:: THE DATA ::

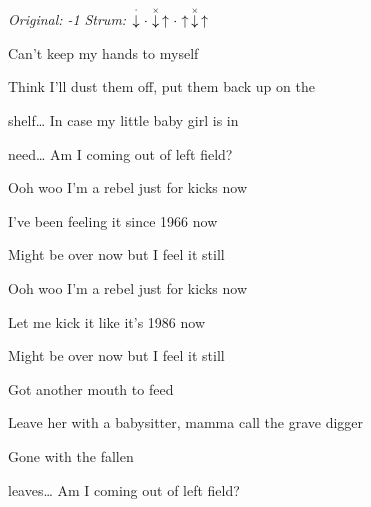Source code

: \begin{song}


\begin{headerbox}
\RaiseBoxWithChucks
{} \quad
\textit{Original: -1} \quad
\textit{Strum:} $\StaccatoDown\Miss\ChuckDown\Up\Miss\Up\ChuckDown\Up$
\end{headerbox}

\begin{vchordbox}
\end{vchordbox}

\large

\bigskip

\Intro {}    \par

\bigskip

Can't keep my hands to myself \par
{} Think I'll dust them off, put them back up on the \par
{}shelf… In case my little baby girl is in \par
{}need… Am I coming out of left field? \par

\bigskip

 Ooh woo I'm a rebel just for kicks now \par
{} I've been feeling it since 1966 now \par
{} Might be over now but I feel it still \par

\bigskip

 Ooh woo I'm a rebel just for kicks now \par
{} Let me kick it like it's 1986 now \par
{} Might be over now but I feel it still \par

\bigskip

Got another mouth to feed \par
{}Leave her with a babysitter, mamma call the grave digger \par
{} Gone with the fallen \par
{}leaves… Am I coming out of left field?  \par

\bigskip


\end{song}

:::

### TASK
Output nothing but the lines from the one that contains "on the \par" through the final line of the entries above, exactly as they appear.

### RESPONSE FOR THIS EXERCISE
{} Think I'll dust them off, put them back up on the \par
{}shelf… In case my little baby girl is in \par
{}need… Am I coming out of left field? \par

\bigskip

 Ooh woo I'm a rebel just for kicks now \par
{} I've been feeling it since 1966 now \par
{} Might be over now but I feel it still \par

\bigskip

 Ooh woo I'm a rebel just for kicks now \par
{} Let me kick it like it's 1986 now \par
{} Might be over now but I feel it still \par

\bigskip

Got another mouth to feed \par
{}Leave her with a babysitter, mamma call the grave digger \par
{} Gone with the fallen \par
{}leaves… Am I coming out of left field?  \par

\bigskip


\end{song}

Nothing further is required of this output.